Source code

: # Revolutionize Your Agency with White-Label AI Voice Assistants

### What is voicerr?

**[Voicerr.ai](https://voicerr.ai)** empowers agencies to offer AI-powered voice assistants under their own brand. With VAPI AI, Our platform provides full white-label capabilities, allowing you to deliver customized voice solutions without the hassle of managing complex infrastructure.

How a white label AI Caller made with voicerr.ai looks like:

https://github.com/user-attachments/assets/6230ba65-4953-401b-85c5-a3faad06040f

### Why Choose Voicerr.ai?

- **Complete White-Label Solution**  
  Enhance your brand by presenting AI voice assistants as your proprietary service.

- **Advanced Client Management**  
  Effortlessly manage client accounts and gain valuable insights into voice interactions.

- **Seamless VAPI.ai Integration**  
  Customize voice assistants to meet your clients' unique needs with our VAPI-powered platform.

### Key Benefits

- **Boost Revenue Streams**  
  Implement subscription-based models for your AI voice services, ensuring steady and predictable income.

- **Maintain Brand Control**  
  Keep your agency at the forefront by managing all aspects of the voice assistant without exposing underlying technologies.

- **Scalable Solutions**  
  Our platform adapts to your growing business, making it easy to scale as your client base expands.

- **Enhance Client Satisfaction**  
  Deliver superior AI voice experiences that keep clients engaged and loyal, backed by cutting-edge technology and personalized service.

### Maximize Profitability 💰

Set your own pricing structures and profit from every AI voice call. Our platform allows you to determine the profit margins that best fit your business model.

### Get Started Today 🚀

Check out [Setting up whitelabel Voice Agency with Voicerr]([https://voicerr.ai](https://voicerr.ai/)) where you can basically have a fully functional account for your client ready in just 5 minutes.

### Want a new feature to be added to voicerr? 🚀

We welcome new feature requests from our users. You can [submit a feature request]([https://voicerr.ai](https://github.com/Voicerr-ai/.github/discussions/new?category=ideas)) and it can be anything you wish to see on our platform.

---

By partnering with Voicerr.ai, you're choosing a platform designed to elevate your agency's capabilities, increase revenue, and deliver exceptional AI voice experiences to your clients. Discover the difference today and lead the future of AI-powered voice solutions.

WHAT YOU HAVE TO DO =
Print only the lines that run from the start of the listing to the line bearing "How a white"; please keep the first line and that last one, exactly as they appear.

WRITTEN SOLUTION =
Source code

: # Revolutionize Your Agency with White-Label AI Voice Assistants

### What is voicerr?

**[Voicerr.ai](https://voicerr.ai)** empowers agencies to offer AI-powered voice assistants under their own brand. With VAPI AI, Our platform provides full white-label capabilities, allowing you to deliver customized voice solutions without the hassle of managing complex infrastructure.

How a white label AI Caller made with voicerr.ai looks like:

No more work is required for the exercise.